Teams that want the option to self-host eventually — the MIT license means you're never locked into the API.
High-volume production workloads with repeated context, where prompt caching slashes the effective cost.

Not For

Anyone who can't send data to China and isn't set up to self-host. The first-party API routes data to Chinese servers under Chinese jurisdiction; if that's disqualifying for your industry, you must self-host the weights or use a Western third-party host — and Pro's size makes self-hosting expensive.
Small teams wanting to run the flagship on their own modest hardware — that's what DeepSeek-V4-Flash is for.
Image, audio, or video work — V4 Pro is text-only.
Buyers who need a vendor with Western data-residency guarantees and enterprise support contracts out of the box.

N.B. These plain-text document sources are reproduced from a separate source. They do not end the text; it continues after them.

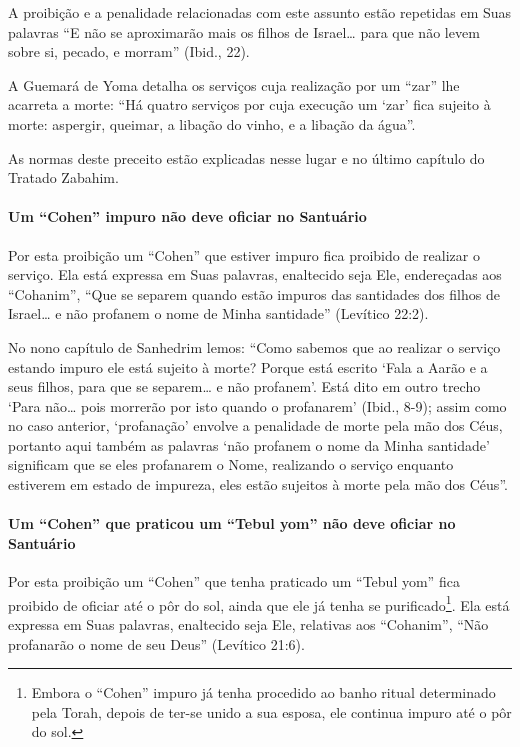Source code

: A proibição e a penalidade relacionadas com este assunto estão repetidas
em Suas palavras ``E não se aproximarão mais os filhos de Israel\ldots{} para
que não levem sobre si, pecado, e morram'' (Ibid., 22).

A Guemará de Yoma detalha os serviços cuja realização por um ``zar'' lhe
acarreta a morte: ``Há quatro serviços por cuja execução um `zar' fica
sujeito à morte: aspergir, queimar, a libação do vinho, e a libação da
água''.

As normas deste preceito estão explicadas nesse lugar e no último
capítulo do Tratado Zabahim.


\paragraph{Um ``Cohen'' impuro não deve oficiar no Santuário}

Por esta proibição um ``Cohen'' que estiver impuro fica proibido de
realizar o serviço. Ela está expressa em Suas palavras, enaltecido seja
Ele, endereçadas aos ``Cohanim'', ``Que se separem quando estão impuros
das santidades dos filhos de Israel\ldots{} e não profanem o nome de Minha
santidade'' (Levítico 22:2).

No nono capítulo de Sanhedrim lemos: ``Como sabemos que ao realizar o
serviço estando impuro ele está sujeito à morte? Porque está escrito
`Fala a Aarão e a seus filhos, para que se separem\ldots{} e não profanem'.
Está dito em outro trecho `Para não\ldots{} pois morrerão por isto quando o
profanarem' (Ibid., 8-9); assim como no caso anterior, `profanação'
envolve a penalidade de morte pela mão dos Céus, portanto aqui também as
palavras `não profanem o nome da Minha santidade' significam que se eles
profanarem o Nome, realizando o serviço enquanto estiverem em estado de
impureza, eles estão sujeitos à morte pela mão dos Céus''.

\paragraph{Um ``Cohen'' que praticou um ``Tebul yom'' não deve oficiar no
Santuário}

Por esta proibição um ``Cohen'' que tenha praticado um ``Tebul yom''
fica proibido de oficiar até o pôr do sol, ainda que ele já tenha se
purificado\footnote{Embora o ``Cohen'' impuro já tenha procedido ao banho ritual
determinado pela Torah, depois de ter-se unido a sua esposa, ele
continua impuro até o pôr do sol.}. Ela está expressa em Suas palavras,
enaltecido seja Ele, relativas aos ``Cohanim'', ``Não profanarão o nome
de seu Deus'' (Levítico 21:6).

License — Plain-English Summary

DeepSeek-V4-Pro's weights are released under the MIT license — about as permissive as licenses get. You can use it commercially, modify it, fine-tune it, and redistribute it, and the only obligation is to keep DeepSeek's copyright notice with the weights. There is no large-user carve-out like Llama's and no non-commercial restriction. The license is genuinely not the thing to worry about here. The thing to worry about is data governance: MIT tells you what you may do with the weights, but it says nothing about where your data goes if you use DeepSeek's hosted API. Run the weights yourself (or via a trusted host) and the licensing and the privacy questions both resolve in your favor.

How It Compares

Against its own sibling DeepSeek-V4-Flash, Pro is the higher-capability, higher-cost option — Flash trades some benchmark headroom for far lower price and the ability to self-host on modest hardware. Against the closed frontier models from OpenAI and Anthropic, V4 Pro reaches comparable coding and reasoning quality while being open-weight and far cheaper per token — the gap it doesn't close is the data-governance and enterprise-support story a US-based vendor provides. Against other open-weight contenders like Qwen's Qwen and Zhipu's GLM, V4 Pro currently sits at or near the top of the open-weight rankings for coding and agentic work, though independent reproductions of DeepSeek's benchmark claims are still being published — treat the headline scores as directional until the community confirms them.

Under the Hood

V4 uses a mixture-of-experts transformer (61 layers, hidden dimension 7168) with a new hybrid attention design DeepSeek calls Compressed Sparse Attention combined with a Heavily Compressed Attention head, aimed at making the million-token context cheap to process. It was trained using the Muon optimizer and is notable for being among the first frontier open-weight models tuned for day-one deployment on Huawei's Ascend accelerators, reducing dependence on Nvidia hardware. Reported benchmarks include 80.6% on SWE-bench Verified and 93.5% on LiveCodeBench, with a Codeforces rating around 3206. These are vendor-reported figures from the April 2026 announcement; independent verification is ongoing. The model serves through vLLM and SGLang and exposes both OpenAI-compatible and Anthropic-compatible API endpoints.

Cost

Self-hosted cost: $0.00 beyond compute
API input (per 1M tokens): $1.74
API output (per 1M tokens): $3.48
API providers: deepseek, openrouter, together, fireworks
Notes: First-party API steady-state pricing after the launch promo ended 2026-05-31. Cache-hit input is far cheaper (about $0.0145 per million tokens), so agent and repeated-context workloads cost much less in practice. Self-hosting is free beyond your own compute. Third-party Western providers (OpenRouter, Together, Fireworks) host the open weights outside China.

Hardware requirements

Min VRAM: 640 GB
Recommended VRAM: 1128 GB
Runs on laptop: No
Notes: Full-precision weights are roughly 3TB; you cannot fit Pro on a single 8-GPU node. Realistic self-hosting means multi-node or 4x H200-class cards. Most teams will use the API for Pro and reserve self-hosting for V4 Flash.